↓↓↓

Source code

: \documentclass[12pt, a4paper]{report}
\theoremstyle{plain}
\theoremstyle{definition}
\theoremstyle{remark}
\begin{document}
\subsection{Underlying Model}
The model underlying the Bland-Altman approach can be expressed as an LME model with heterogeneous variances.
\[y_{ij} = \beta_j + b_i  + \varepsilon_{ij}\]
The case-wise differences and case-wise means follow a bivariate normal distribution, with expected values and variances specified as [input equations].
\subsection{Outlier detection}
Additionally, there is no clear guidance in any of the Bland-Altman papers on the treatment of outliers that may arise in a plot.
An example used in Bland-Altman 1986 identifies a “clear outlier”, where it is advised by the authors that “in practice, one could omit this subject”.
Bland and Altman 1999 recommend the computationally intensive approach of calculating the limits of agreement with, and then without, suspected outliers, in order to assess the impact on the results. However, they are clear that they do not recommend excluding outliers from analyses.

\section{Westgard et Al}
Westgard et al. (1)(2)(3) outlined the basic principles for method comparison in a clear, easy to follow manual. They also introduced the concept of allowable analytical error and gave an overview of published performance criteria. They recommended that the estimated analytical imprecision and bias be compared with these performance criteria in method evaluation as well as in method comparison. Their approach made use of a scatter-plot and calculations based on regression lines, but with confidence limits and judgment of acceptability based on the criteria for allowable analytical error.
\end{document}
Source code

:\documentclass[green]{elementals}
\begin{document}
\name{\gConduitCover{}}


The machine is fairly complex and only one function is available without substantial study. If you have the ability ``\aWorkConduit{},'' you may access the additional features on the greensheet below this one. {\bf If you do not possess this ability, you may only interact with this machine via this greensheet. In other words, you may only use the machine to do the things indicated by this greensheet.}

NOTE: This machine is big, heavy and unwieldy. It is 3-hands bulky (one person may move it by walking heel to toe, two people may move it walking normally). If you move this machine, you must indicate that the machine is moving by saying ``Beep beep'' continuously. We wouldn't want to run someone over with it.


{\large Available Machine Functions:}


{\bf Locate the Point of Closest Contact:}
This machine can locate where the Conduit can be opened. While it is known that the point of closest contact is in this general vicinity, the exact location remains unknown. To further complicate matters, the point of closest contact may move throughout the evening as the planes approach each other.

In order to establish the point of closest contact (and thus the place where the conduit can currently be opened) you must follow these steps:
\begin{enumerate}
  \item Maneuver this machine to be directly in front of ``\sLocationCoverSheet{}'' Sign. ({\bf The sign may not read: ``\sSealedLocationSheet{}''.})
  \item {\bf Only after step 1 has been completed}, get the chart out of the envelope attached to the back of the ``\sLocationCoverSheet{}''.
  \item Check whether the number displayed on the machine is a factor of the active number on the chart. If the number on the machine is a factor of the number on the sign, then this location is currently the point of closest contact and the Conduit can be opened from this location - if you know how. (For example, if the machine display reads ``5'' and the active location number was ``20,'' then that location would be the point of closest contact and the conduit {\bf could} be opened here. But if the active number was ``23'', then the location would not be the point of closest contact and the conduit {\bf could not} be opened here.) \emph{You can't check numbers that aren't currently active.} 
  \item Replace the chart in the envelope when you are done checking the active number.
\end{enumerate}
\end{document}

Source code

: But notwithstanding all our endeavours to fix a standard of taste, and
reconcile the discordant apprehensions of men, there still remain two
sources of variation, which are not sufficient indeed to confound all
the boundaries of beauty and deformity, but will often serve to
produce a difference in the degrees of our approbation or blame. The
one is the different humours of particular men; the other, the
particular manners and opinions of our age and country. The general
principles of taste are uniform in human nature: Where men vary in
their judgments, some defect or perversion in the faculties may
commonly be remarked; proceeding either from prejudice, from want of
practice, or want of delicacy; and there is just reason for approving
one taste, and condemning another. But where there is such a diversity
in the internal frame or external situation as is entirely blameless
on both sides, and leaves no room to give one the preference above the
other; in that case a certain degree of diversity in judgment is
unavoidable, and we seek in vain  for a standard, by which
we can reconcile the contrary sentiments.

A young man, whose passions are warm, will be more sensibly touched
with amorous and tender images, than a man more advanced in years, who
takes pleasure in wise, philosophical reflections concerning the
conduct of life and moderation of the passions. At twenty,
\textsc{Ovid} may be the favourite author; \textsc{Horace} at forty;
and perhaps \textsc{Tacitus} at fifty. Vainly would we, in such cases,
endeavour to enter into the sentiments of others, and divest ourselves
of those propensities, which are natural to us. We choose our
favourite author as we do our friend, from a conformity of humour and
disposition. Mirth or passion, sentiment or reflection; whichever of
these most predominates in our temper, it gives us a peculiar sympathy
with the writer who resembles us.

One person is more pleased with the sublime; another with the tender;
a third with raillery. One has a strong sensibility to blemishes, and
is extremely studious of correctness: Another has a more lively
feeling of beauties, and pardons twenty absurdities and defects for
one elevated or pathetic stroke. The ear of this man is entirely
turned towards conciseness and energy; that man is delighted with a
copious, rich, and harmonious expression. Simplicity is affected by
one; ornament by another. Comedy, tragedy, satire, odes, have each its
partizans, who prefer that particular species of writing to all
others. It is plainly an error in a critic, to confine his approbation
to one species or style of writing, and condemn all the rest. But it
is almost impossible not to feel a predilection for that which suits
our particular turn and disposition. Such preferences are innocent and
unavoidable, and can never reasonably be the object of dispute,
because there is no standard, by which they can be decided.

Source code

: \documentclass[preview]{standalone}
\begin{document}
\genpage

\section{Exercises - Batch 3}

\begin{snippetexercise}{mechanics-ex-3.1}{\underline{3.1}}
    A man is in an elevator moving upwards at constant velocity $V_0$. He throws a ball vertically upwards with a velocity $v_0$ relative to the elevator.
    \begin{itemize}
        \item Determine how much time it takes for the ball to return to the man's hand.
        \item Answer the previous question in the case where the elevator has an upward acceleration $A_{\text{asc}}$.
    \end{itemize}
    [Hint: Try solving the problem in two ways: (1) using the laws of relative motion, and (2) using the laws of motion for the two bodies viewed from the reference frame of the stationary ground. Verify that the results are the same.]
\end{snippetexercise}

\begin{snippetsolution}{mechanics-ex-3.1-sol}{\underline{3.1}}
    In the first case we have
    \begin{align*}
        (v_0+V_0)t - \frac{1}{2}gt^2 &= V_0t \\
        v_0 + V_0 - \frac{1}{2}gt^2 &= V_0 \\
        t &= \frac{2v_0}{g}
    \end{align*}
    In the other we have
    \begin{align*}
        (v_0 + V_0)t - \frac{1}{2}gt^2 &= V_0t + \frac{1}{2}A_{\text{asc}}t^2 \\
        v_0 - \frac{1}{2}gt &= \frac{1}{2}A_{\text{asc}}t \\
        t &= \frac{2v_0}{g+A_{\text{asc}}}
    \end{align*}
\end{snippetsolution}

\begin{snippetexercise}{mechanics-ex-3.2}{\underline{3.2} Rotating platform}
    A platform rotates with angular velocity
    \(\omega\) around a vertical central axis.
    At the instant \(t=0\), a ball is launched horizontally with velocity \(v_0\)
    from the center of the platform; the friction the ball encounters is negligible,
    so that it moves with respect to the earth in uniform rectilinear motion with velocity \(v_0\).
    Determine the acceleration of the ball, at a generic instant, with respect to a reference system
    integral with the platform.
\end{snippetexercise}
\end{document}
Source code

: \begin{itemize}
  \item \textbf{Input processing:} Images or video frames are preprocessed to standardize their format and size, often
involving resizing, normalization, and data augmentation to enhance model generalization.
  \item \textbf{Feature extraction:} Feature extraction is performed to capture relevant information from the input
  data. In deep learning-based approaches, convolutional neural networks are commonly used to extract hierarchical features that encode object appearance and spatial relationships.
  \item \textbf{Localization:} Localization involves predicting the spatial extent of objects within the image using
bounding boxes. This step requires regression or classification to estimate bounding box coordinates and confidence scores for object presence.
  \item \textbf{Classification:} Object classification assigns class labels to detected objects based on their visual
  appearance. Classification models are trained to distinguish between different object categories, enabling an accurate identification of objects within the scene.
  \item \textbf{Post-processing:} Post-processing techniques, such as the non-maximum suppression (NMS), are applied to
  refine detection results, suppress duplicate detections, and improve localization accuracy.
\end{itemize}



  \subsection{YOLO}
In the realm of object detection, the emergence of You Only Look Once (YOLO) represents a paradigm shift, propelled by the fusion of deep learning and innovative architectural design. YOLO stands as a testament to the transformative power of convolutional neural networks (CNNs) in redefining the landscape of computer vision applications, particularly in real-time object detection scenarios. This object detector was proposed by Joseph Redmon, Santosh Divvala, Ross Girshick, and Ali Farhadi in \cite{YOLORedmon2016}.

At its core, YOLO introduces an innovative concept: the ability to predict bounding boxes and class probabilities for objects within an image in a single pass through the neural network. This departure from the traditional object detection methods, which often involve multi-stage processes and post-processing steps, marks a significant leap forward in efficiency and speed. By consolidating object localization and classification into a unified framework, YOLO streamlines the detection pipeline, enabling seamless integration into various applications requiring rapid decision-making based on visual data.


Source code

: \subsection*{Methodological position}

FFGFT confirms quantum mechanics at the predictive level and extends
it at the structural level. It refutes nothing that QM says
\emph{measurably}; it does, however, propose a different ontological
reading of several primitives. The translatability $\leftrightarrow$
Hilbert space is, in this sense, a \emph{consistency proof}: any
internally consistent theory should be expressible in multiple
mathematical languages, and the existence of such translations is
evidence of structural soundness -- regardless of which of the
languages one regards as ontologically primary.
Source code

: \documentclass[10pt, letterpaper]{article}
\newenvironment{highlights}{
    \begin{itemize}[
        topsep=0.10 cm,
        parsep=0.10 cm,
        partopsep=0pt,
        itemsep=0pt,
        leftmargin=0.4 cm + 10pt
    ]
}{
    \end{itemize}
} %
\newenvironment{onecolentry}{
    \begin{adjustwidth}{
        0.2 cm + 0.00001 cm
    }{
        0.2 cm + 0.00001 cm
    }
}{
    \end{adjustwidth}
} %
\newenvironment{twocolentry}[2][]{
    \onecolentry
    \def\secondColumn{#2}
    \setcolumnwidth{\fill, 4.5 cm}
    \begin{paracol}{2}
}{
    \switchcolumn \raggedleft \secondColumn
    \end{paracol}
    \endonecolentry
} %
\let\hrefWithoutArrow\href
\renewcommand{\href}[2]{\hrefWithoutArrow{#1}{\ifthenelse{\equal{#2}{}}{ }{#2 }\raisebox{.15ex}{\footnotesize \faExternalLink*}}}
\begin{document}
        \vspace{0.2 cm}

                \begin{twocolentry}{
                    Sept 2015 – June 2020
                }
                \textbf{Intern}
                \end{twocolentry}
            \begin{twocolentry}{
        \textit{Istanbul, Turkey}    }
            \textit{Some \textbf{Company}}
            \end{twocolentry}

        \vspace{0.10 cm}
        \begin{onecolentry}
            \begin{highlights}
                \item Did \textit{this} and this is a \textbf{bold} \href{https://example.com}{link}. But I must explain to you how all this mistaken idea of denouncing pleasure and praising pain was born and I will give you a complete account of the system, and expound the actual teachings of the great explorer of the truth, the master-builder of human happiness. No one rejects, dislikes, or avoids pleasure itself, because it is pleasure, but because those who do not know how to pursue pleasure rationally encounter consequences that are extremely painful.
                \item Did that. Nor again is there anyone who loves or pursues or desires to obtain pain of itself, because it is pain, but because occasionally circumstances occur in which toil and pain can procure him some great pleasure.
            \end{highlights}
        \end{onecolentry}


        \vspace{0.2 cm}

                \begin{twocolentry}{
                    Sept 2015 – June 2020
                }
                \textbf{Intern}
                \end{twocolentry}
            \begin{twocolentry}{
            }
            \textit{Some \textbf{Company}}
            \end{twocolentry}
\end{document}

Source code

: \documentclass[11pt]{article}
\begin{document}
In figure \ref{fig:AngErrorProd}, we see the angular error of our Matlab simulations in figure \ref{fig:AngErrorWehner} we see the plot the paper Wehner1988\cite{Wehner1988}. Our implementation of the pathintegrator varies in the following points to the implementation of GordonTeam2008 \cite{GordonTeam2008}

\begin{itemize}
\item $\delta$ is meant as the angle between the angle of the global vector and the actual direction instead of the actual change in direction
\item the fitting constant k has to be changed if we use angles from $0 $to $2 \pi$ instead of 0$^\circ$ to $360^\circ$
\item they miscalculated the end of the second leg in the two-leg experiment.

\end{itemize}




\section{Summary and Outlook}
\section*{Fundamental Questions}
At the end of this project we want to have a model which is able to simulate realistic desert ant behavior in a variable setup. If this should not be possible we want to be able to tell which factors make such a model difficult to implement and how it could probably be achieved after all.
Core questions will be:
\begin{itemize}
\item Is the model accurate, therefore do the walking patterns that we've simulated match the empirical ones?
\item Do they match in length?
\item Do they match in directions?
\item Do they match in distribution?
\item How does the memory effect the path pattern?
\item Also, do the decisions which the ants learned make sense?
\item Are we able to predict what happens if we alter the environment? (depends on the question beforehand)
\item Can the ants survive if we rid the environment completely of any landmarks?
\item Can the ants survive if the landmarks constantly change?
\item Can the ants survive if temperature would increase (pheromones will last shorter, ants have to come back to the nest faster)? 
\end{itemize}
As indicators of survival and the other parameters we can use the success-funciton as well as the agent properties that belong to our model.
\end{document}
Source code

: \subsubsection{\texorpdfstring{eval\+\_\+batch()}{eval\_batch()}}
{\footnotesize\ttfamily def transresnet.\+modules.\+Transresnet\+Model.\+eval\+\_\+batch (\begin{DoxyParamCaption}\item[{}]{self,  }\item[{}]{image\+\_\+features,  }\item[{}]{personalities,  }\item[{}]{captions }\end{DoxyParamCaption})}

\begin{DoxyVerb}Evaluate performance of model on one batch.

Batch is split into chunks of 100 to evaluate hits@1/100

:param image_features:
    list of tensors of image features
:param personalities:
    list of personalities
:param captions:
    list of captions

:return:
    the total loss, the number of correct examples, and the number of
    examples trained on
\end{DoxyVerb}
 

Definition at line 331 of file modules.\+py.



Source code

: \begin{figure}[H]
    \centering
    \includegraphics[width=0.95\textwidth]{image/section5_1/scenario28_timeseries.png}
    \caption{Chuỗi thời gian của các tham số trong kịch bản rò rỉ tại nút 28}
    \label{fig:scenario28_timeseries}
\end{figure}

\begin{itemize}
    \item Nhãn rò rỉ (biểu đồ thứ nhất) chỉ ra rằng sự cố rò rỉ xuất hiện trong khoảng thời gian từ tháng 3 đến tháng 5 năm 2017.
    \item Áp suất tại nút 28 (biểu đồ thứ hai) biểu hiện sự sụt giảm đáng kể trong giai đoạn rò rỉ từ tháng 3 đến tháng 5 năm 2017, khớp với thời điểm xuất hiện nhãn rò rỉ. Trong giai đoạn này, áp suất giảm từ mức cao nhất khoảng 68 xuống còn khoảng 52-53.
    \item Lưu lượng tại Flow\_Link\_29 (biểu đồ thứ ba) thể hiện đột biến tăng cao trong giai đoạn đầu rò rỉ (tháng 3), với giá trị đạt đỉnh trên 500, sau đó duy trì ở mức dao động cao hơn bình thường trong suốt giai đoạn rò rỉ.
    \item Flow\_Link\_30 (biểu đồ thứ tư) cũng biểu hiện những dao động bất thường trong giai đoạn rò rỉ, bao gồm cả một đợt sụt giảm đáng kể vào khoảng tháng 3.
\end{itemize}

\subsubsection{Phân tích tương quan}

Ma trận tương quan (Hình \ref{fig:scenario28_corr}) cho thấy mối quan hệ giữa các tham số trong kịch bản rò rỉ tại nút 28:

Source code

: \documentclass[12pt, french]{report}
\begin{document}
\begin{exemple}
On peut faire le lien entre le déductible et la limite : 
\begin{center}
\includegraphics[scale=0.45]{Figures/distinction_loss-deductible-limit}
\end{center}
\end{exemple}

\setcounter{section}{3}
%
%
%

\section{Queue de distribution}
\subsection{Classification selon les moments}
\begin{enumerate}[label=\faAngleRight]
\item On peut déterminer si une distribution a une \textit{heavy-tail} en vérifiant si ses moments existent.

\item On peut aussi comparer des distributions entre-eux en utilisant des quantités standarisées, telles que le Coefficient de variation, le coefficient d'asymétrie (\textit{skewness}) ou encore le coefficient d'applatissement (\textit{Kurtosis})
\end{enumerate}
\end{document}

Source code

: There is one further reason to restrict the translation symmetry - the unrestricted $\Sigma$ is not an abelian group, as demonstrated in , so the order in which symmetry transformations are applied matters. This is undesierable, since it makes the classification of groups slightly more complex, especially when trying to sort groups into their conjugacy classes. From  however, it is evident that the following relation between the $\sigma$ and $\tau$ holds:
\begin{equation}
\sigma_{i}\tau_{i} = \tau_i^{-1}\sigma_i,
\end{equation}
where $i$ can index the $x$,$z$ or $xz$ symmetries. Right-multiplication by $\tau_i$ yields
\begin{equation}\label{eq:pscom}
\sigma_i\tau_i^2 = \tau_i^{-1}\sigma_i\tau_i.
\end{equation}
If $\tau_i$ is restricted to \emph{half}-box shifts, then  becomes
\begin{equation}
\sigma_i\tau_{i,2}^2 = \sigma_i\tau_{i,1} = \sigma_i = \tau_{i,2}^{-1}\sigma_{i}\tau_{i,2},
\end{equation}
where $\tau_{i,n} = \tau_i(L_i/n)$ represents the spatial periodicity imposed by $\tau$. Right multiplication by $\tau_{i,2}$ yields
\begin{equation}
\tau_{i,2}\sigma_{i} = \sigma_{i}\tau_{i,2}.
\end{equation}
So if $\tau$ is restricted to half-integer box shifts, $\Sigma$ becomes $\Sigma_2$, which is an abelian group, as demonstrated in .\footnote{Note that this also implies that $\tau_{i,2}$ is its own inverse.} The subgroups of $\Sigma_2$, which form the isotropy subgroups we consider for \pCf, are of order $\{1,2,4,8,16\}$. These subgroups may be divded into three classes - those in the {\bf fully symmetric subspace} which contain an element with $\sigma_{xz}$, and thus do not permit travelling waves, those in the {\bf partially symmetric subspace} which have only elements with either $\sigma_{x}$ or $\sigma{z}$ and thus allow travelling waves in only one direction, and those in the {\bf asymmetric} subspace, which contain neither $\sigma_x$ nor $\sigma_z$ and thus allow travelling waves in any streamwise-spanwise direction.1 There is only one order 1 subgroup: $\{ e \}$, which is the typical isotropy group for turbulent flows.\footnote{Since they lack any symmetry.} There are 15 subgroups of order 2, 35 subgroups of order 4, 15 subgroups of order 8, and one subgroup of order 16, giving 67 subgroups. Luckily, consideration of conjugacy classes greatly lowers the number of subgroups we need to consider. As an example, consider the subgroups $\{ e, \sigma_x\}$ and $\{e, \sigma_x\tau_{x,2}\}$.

↑↑↑

TASK PROMPT: From the entries above, return exactly the line containing "reconcile the discordant", the line containing "produce a difference", and all lines between, and nothing else.

SOLVED PROBLEM:
reconcile the discordant apprehensions of men, there still remain two
sources of variation, which are not sufficient indeed to confound all
the boundaries of beauty and deformity, but will often serve to
produce a difference in the degrees of our approbation or blame. The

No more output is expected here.